Saved data entries
- Opening Delimiter -

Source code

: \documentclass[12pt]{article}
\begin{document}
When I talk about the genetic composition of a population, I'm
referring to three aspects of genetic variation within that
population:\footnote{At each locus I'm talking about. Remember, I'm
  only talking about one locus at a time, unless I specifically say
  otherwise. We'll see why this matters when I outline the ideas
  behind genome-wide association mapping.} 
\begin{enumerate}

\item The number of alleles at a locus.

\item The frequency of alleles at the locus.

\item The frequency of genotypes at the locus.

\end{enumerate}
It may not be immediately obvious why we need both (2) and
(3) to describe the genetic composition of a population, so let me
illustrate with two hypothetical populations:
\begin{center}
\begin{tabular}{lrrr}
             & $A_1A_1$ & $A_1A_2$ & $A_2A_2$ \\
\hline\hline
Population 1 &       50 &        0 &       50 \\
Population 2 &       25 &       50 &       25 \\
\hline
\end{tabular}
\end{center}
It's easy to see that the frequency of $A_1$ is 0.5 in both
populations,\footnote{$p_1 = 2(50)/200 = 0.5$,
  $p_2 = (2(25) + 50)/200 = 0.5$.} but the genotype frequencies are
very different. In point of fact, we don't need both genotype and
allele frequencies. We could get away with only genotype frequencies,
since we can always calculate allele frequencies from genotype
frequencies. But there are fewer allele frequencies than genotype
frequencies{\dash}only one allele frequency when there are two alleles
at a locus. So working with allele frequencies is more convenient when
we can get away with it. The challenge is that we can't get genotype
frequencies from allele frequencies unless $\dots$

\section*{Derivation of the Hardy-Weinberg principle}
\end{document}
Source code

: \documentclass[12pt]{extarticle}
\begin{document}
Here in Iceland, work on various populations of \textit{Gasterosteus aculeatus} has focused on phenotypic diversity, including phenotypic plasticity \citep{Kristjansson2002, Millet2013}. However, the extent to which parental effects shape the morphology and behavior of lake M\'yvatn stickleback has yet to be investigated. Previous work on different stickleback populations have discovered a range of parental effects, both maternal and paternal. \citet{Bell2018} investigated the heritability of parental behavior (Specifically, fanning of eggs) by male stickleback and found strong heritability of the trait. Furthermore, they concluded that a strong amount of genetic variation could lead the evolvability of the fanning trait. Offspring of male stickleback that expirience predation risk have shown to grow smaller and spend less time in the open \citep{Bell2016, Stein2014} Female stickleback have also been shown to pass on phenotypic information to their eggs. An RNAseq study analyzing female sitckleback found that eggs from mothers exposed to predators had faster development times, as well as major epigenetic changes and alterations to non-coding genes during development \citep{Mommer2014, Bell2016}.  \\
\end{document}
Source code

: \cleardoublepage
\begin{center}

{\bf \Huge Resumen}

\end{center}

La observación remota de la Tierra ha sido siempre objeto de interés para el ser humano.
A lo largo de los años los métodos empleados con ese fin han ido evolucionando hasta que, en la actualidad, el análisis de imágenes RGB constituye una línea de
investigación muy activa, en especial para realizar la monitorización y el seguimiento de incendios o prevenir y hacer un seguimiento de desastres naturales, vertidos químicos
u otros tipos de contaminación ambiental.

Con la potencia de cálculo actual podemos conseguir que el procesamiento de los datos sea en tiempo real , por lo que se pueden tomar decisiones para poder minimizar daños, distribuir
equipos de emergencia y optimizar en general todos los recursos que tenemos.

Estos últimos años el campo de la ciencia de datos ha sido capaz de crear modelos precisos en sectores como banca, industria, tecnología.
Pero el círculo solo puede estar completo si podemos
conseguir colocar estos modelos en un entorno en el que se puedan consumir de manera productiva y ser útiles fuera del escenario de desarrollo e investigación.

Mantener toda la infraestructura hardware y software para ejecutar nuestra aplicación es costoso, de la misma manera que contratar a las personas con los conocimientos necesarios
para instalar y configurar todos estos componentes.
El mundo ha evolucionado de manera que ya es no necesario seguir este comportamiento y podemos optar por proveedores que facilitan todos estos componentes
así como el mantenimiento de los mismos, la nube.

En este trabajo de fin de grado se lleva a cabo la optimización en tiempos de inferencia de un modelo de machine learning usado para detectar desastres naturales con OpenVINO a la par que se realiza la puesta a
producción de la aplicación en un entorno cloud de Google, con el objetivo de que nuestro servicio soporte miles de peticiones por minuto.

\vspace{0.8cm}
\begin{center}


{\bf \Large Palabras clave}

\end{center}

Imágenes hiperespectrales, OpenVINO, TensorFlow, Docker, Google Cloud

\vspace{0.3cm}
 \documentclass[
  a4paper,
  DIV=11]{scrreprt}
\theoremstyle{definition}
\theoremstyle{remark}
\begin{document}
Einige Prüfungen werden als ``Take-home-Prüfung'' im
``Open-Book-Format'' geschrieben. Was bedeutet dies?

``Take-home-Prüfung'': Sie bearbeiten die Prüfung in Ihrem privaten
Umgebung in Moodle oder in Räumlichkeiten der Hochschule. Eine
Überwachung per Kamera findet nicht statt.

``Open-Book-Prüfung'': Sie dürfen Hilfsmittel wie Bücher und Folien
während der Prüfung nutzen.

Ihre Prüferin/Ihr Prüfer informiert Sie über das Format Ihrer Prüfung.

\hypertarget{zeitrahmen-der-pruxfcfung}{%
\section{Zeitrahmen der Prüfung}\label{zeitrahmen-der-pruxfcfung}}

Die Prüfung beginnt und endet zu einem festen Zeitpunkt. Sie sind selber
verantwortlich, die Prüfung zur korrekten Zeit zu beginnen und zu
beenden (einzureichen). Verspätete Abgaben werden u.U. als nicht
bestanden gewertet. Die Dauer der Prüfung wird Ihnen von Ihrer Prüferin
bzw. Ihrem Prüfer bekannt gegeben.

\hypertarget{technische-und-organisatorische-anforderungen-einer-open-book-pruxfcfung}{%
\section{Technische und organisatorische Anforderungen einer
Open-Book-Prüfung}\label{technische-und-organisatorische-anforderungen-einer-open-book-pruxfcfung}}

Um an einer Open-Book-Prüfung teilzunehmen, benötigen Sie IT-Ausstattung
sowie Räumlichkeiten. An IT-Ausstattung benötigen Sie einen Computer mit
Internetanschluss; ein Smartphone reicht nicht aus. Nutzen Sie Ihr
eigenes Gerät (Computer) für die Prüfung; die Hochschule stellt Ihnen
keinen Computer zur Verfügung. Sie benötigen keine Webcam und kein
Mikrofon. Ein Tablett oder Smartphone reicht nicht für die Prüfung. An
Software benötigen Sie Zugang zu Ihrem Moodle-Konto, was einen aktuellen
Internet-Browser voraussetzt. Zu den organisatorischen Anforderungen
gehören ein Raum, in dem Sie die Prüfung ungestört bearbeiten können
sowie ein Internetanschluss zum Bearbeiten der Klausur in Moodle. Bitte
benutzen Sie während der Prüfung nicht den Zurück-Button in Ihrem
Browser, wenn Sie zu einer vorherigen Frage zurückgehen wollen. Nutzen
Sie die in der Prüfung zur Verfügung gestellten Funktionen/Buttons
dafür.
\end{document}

- Closing Delimiter -

■ Task objective ■
In the entries above, identify every line with the word "modelos". Copy those lines.

■ Output ■
Estos últimos años el campo de la ciencia de datos ha sido capaz de crear modelos precisos en sectores como banca, industria, tecnología.
conseguir colocar estos modelos en un entorno en el que se puedan consumir de manera productiva y ser útiles fuera del escenario de desarrollo e investigación.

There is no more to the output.